Ricky Ian Gordon: Ellen West

Jennifer Zetlen, Nathan Gunn (voices), et al; Aeolus Quartet (Bright Shiny Things)

Our rating 
2.0 out of 5 star rating 2.0
CD_BSTC0139_Gordon

Ricky Ian Gordon
Ellen West
Jennifer Zetlen, Nathan Gunn (voices), Djordje Nesic (piano), Evan Primo (double bass); Aeolus Quartet
Bright Shiny Things BSTC-0139   72:56 mins

Advertisement

Madness – and especially the mad woman – has long been an operatic trope. But Ellen West was a real person: a patient of the existential analyst Ludwig Binswanger, she committed suicide in 1921. In 1977, Frank Bidart gave her tormented voice in a confessional poem, which composer Ricky Ian Gordan has turned into a chamber opera for soprano, baritone and piano quintet.

Charting West’s imagined thoughts, intercut by Binswanger’s observations, the work depicts eating disorders and gender dysphoria with unflinching directness. It’s a disturbing listen – rightly so given the content – sung with passionate commitment by Jennifer Zetlan, with Nathan Gunn and an expanded Aeolus Quartet ably supportive under conductor Lidiya Yankovskaya.
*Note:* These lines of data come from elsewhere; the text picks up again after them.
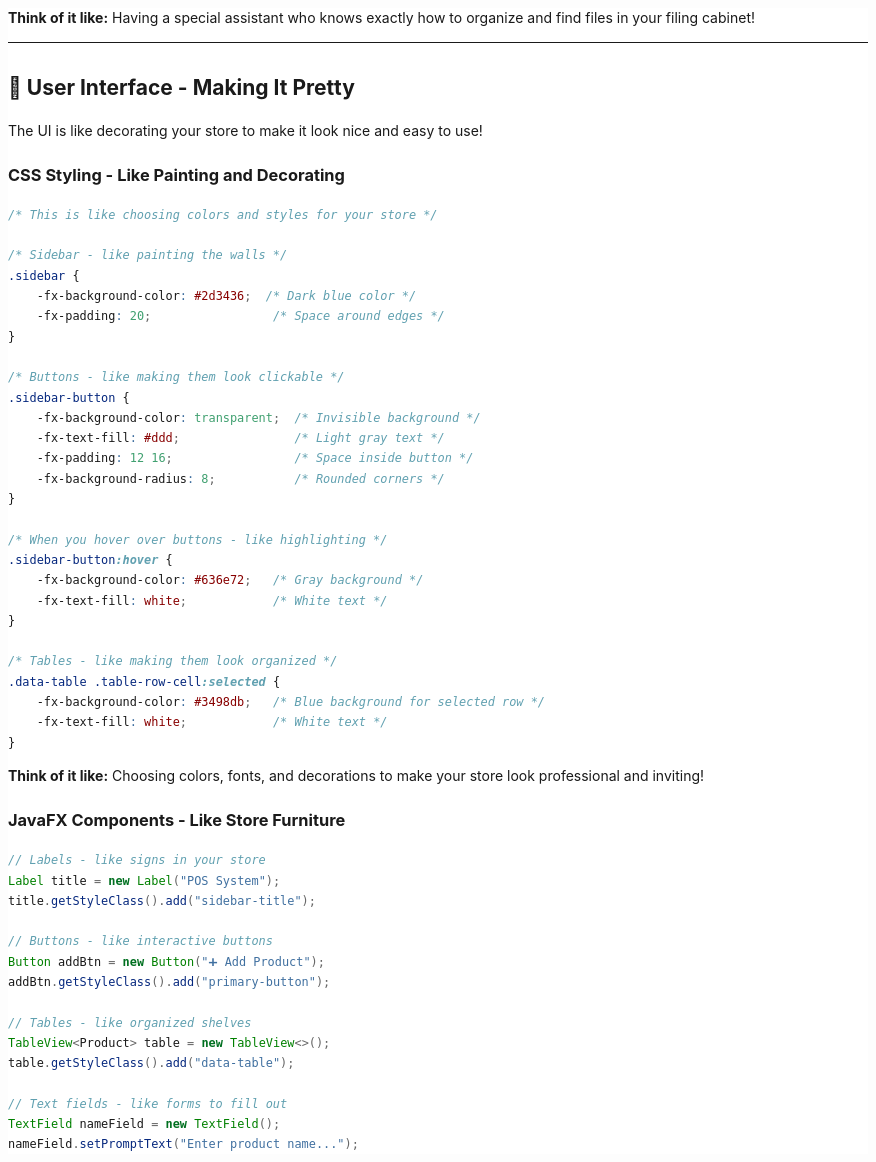 **Think of it like:** Having a special assistant who knows exactly how to organize and find files in your filing cabinet!

---

## 🎨 **User Interface - Making It Pretty**

The UI is like decorating your store to make it look nice and easy to use!

### **CSS Styling - Like Painting and Decorating**
```css
/* This is like choosing colors and styles for your store */

/* Sidebar - like painting the walls */
.sidebar {
    -fx-background-color: #2d3436;  /* Dark blue color */
    -fx-padding: 20;                 /* Space around edges */
}

/* Buttons - like making them look clickable */
.sidebar-button {
    -fx-background-color: transparent;  /* Invisible background */
    -fx-text-fill: #ddd;                /* Light gray text */
    -fx-padding: 12 16;                 /* Space inside button */
    -fx-background-radius: 8;           /* Rounded corners */
}

/* When you hover over buttons - like highlighting */
.sidebar-button:hover {
    -fx-background-color: #636e72;   /* Gray background */
    -fx-text-fill: white;            /* White text */
}

/* Tables - like making them look organized */
.data-table .table-row-cell:selected {
    -fx-background-color: #3498db;   /* Blue background for selected row */
    -fx-text-fill: white;            /* White text */
}
```

**Think of it like:** Choosing colors, fonts, and decorations to make your store look professional and inviting!

### **JavaFX Components - Like Store Furniture**
```java
// Labels - like signs in your store
Label title = new Label("POS System");
title.getStyleClass().add("sidebar-title");

// Buttons - like interactive buttons
Button addBtn = new Button("➕ Add Product");
addBtn.getStyleClass().add("primary-button");

// Tables - like organized shelves
TableView<Product> table = new TableView<>();
table.getStyleClass().add("data-table");

// Text fields - like forms to fill out
TextField nameField = new TextField();
nameField.setPromptText("Enter product name...");
```
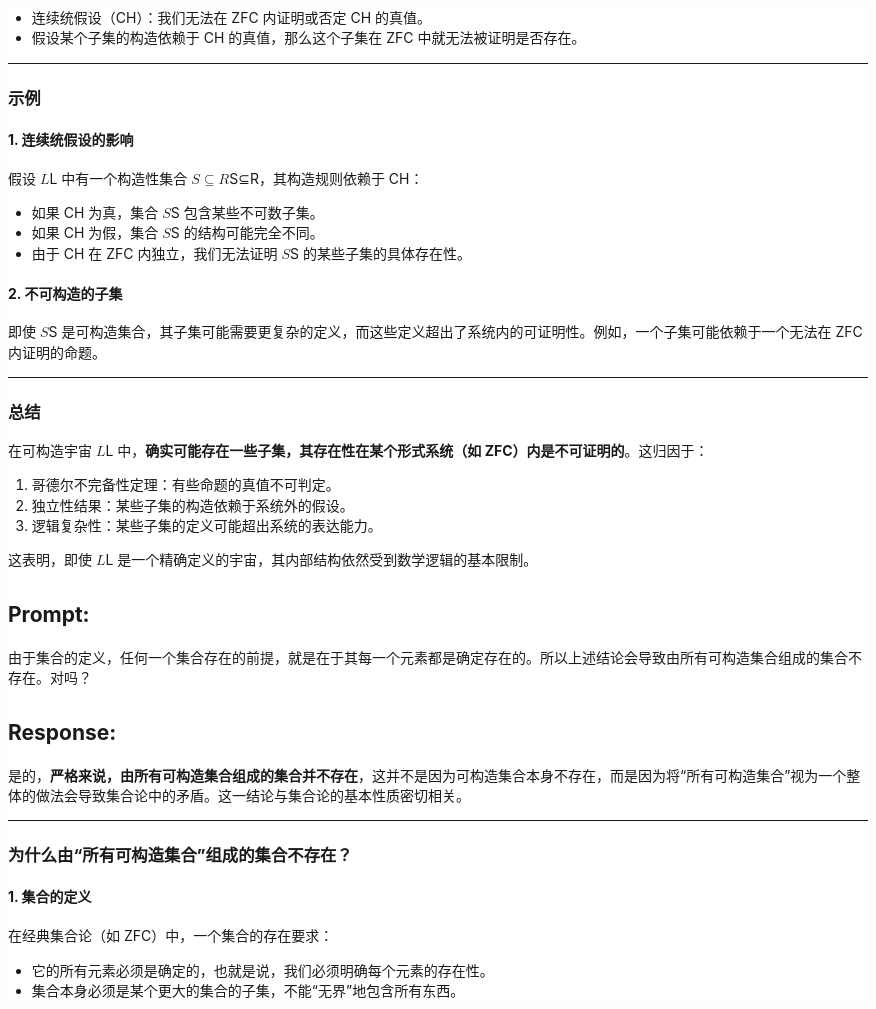 * 连续统假设（CH）：我们无法在 ZFC 内证明或否定 CH 的真值。
* 假设某个子集的构造依赖于 CH 的真值，那么这个子集在 ZFC 中就无法被证明是否存在。

---

### 示例

#### 1\. **连续统假设的影响**

假设 <math><semantics><mrow><mi>L</mi></mrow><annotation>L</annotation></semantics></math>L 中有一个构造性集合 <math><semantics><mrow><mi>S</mi><mo>⊆</mo><mi>R</mi></mrow><annotation>S \\subseteq \\mathbb{R}</annotation></semantics></math>S⊆R，其构造规则依赖于 CH：

* 如果 CH 为真，集合 <math><semantics><mrow><mi>S</mi></mrow><annotation>S</annotation></semantics></math>S 包含某些不可数子集。
* 如果 CH 为假，集合 <math><semantics><mrow><mi>S</mi></mrow><annotation>S</annotation></semantics></math>S 的结构可能完全不同。
* 由于 CH 在 ZFC 内独立，我们无法证明 <math><semantics><mrow><mi>S</mi></mrow><annotation>S</annotation></semantics></math>S 的某些子集的具体存在性。

#### 2\. **不可构造的子集**

即使 <math><semantics><mrow><mi>S</mi></mrow><annotation>S</annotation></semantics></math>S 是可构造集合，其子集可能需要更复杂的定义，而这些定义超出了系统内的可证明性。例如，一个子集可能依赖于一个无法在 ZFC 内证明的命题。

---

### 总结

在可构造宇宙 <math><semantics><mrow><mi>L</mi></mrow><annotation>L</annotation></semantics></math>L 中，**确实可能存在一些子集，其存在性在某个形式系统（如 ZFC）内是不可证明的**。这归因于：

1. 哥德尔不完备性定理：有些命题的真值不可判定。
2. 独立性结果：某些子集的构造依赖于系统外的假设。
3. 逻辑复杂性：某些子集的定义可能超出系统的表达能力。

这表明，即使 <math><semantics><mrow><mi>L</mi></mrow><annotation>L</annotation></semantics></math>L 是一个精确定义的宇宙，其内部结构依然受到数学逻辑的基本限制。

## Prompt:
由于集合的定义，任何一个集合存在的前提，就是在于其每一个元素都是确定存在的。所以上述结论会导致由所有可构造集合组成的集合不存在。对吗？

## Response:
是的，**严格来说，由所有可构造集合组成的集合并不存在**，这并不是因为可构造集合本身不存在，而是因为将“所有可构造集合”视为一个整体的做法会导致集合论中的矛盾。这一结论与集合论的基本性质密切相关。

---

### 为什么由“所有可构造集合”组成的集合不存在？

#### 1\. **集合的定义**

在经典集合论（如 ZFC）中，一个集合的存在要求：

* 它的所有元素必须是确定的，也就是说，我们必须明确每个元素的存在性。
* 集合本身必须是某个更大的集合的子集，不能“无界”地包含所有东西。
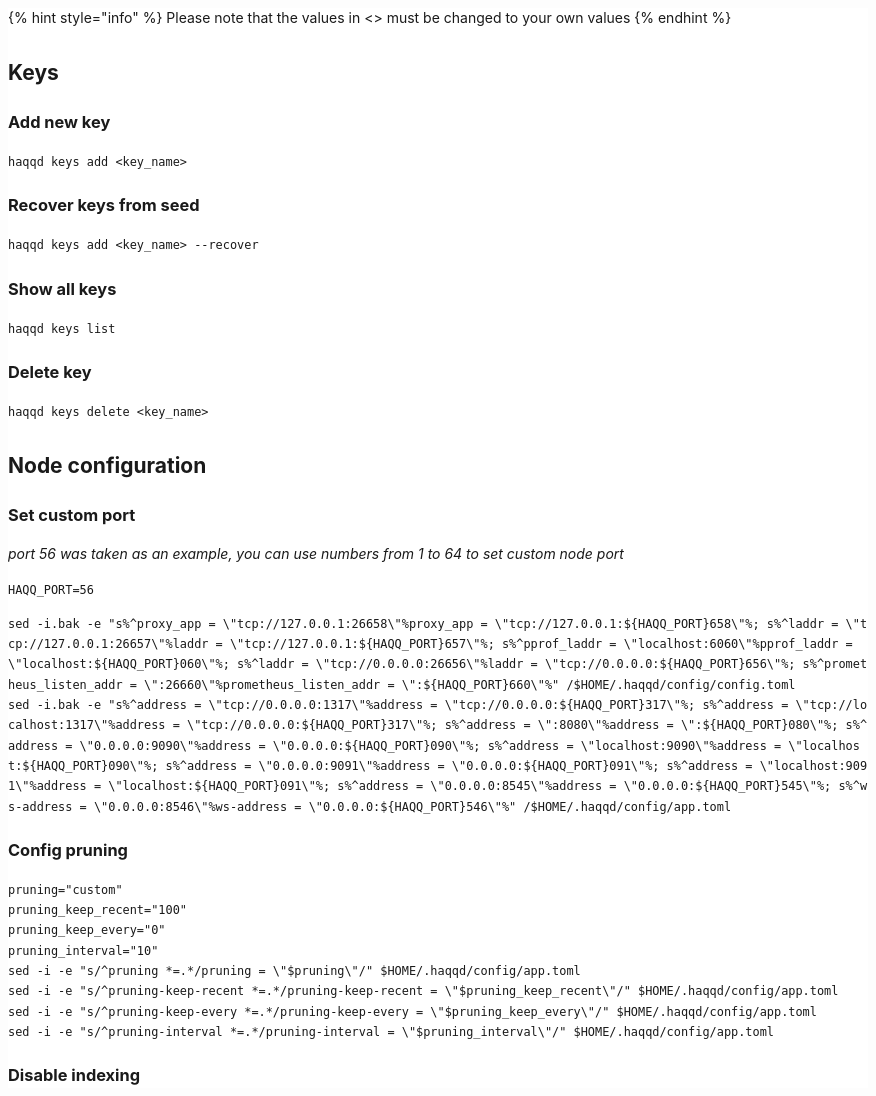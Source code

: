 {% hint style="info" %}
Please note that the values in <> must be changed to your own values
{% endhint %}

## Keys

### Add new key
```
haqqd keys add <key_name>
```
### Recover keys from seed
```
haqqd keys add <key_name> --recover
```
### Show all keys
```
haqqd keys list
```
### Delete key
```
haqqd keys delete <key_name>
```

## Node configuration

### Set custom port

*port 56 was taken as an example, you can use numbers from 1 to 64 to set custom node port*

```
HAQQ_PORT=56
```
```
sed -i.bak -e "s%^proxy_app = \"tcp://127.0.0.1:26658\"%proxy_app = \"tcp://127.0.0.1:${HAQQ_PORT}658\"%; s%^laddr = \"tcp://127.0.0.1:26657\"%laddr = \"tcp://127.0.0.1:${HAQQ_PORT}657\"%; s%^pprof_laddr = \"localhost:6060\"%pprof_laddr = \"localhost:${HAQQ_PORT}060\"%; s%^laddr = \"tcp://0.0.0.0:26656\"%laddr = \"tcp://0.0.0.0:${HAQQ_PORT}656\"%; s%^prometheus_listen_addr = \":26660\"%prometheus_listen_addr = \":${HAQQ_PORT}660\"%" /$HOME/.haqqd/config/config.toml
sed -i.bak -e "s%^address = \"tcp://0.0.0.0:1317\"%address = \"tcp://0.0.0.0:${HAQQ_PORT}317\"%; s%^address = \"tcp://localhost:1317\"%address = \"tcp://0.0.0.0:${HAQQ_PORT}317\"%; s%^address = \":8080\"%address = \":${HAQQ_PORT}080\"%; s%^address = \"0.0.0.0:9090\"%address = \"0.0.0.0:${HAQQ_PORT}090\"%; s%^address = \"localhost:9090\"%address = \"localhost:${HAQQ_PORT}090\"%; s%^address = \"0.0.0.0:9091\"%address = \"0.0.0.0:${HAQQ_PORT}091\"%; s%^address = \"localhost:9091\"%address = \"localhost:${HAQQ_PORT}091\"%; s%^address = \"0.0.0.0:8545\"%address = \"0.0.0.0:${HAQQ_PORT}545\"%; s%^ws-address = \"0.0.0.0:8546\"%ws-address = \"0.0.0.0:${HAQQ_PORT}546\"%" /$HOME/.haqqd/config/app.toml
```
### Config pruning
```
pruning="custom"
pruning_keep_recent="100"
pruning_keep_every="0"
pruning_interval="10"
sed -i -e "s/^pruning *=.*/pruning = \"$pruning\"/" $HOME/.haqqd/config/app.toml
sed -i -e "s/^pruning-keep-recent *=.*/pruning-keep-recent = \"$pruning_keep_recent\"/" $HOME/.haqqd/config/app.toml
sed -i -e "s/^pruning-keep-every *=.*/pruning-keep-every = \"$pruning_keep_every\"/" $HOME/.haqqd/config/app.toml
sed -i -e "s/^pruning-interval *=.*/pruning-interval = \"$pruning_interval\"/" $HOME/.haqqd/config/app.toml
```
### Disable indexing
Yet the setting is problematic. Bidart’s poem has West combine subjective anguish with philosophical reasoning in a way which opens a door to her interior state. However, Gordon transplants this into arias with little dramatic framework, the score amounting merely to a dissonant-tonal reflection of the emotional surface. Hence – however sympathetically intended – West becomes a cypher for her condition, ironically reducing her to type. More successfully, a section focusing on West’s obsession with Maria Callas raises thought-provoking meta-opera questions about the mental pressures experienced by singers.